**Work to complete**
Sift through the material below and return the lines with "Ethnic".

**The records**
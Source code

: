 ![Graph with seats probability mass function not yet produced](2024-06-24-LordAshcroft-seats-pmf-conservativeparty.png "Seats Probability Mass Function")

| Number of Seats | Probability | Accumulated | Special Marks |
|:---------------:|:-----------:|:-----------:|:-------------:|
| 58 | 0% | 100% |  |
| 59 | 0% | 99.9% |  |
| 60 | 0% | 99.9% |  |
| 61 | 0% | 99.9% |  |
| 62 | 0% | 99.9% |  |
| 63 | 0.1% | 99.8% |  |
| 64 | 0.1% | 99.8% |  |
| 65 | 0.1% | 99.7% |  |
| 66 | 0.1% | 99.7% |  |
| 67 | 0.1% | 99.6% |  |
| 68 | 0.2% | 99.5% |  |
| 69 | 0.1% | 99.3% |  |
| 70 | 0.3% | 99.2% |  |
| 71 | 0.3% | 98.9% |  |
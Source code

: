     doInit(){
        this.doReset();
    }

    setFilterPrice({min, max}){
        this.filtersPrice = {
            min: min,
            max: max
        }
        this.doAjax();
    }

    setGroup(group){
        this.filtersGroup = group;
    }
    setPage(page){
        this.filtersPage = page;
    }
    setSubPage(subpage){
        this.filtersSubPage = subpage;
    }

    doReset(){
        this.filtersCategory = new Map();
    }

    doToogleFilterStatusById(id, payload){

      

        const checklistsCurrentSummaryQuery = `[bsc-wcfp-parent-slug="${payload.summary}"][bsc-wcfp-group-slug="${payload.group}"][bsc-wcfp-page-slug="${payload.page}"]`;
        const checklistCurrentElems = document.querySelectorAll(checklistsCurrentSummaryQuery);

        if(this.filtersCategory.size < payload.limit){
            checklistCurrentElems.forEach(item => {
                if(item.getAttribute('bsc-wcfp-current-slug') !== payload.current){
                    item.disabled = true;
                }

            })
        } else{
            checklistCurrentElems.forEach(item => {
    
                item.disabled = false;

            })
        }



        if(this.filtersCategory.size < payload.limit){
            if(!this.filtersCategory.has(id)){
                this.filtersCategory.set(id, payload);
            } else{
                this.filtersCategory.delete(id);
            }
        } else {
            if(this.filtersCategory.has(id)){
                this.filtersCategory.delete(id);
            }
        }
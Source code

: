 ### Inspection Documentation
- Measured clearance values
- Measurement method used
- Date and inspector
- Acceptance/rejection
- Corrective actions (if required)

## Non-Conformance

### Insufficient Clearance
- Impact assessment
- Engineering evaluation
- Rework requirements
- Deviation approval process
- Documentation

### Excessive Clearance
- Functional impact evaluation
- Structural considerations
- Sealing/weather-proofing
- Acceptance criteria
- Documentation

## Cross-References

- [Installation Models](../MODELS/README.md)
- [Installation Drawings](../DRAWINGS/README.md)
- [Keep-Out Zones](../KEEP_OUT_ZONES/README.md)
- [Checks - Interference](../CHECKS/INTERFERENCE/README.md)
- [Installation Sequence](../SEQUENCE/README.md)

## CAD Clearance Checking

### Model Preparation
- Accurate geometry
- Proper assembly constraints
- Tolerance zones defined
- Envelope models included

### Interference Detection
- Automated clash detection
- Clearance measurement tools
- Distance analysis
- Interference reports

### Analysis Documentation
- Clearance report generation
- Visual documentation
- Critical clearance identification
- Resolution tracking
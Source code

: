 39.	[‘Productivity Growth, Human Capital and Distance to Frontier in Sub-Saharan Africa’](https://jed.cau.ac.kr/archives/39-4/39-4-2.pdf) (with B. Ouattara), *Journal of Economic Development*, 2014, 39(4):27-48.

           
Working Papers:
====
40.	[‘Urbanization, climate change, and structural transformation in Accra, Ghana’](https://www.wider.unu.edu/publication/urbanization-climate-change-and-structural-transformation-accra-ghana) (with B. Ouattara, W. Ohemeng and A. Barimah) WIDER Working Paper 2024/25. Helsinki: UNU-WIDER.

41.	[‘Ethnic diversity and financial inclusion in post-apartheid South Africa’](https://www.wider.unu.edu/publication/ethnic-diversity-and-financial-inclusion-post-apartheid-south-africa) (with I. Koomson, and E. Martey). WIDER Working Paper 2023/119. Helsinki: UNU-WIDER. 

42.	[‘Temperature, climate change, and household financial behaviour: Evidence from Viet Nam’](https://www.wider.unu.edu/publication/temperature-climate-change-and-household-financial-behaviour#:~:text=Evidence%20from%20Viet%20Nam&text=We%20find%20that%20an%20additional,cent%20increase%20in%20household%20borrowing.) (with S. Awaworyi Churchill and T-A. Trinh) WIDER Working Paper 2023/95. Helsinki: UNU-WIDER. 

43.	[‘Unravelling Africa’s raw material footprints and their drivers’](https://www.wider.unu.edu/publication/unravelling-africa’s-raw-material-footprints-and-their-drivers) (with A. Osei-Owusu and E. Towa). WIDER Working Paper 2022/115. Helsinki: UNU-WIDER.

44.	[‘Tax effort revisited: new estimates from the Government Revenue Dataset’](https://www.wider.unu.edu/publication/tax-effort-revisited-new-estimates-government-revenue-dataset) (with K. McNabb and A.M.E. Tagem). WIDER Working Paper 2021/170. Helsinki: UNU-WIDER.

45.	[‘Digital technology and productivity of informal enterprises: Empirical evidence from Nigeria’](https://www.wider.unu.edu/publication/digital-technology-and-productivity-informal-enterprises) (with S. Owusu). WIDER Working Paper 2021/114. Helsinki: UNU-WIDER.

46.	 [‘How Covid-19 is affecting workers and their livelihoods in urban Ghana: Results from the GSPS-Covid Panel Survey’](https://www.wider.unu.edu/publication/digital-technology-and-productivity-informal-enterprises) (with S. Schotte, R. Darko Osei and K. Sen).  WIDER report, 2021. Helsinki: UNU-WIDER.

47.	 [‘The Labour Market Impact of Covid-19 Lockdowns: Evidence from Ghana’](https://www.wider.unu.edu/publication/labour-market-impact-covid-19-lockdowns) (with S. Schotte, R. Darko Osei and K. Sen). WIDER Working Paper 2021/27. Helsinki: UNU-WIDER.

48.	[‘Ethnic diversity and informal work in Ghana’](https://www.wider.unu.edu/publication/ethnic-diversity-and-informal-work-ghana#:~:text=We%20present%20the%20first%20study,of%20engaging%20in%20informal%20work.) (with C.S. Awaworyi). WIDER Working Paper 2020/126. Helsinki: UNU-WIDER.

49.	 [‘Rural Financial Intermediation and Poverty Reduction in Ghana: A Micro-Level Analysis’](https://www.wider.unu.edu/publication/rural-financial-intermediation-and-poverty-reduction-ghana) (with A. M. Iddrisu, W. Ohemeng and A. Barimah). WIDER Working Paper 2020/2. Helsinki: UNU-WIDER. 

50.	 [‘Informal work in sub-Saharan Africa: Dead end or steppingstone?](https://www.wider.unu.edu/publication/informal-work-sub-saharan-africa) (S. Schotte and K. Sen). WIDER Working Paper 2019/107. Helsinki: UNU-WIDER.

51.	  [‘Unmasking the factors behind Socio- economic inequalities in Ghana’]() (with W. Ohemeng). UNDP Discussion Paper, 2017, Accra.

**Finished exercise**
41.	[‘Ethnic diversity and financial inclusion in post-apartheid South Africa’](https://www.wider.unu.edu/publication/ethnic-diversity-and-financial-inclusion-post-apartheid-south-africa) (with I. Koomson, and E. Martey). WIDER Working Paper 2023/119. Helsinki: UNU-WIDER. 
48.	[‘Ethnic diversity and informal work in Ghana’](https://www.wider.unu.edu/publication/ethnic-diversity-and-informal-work-ghana#:~:text=We%20present%20the%20first%20study,of%20engaging%20in%20informal%20work.) (with C.S. Awaworyi). WIDER Working Paper 2020/126. Helsinki: UNU-WIDER.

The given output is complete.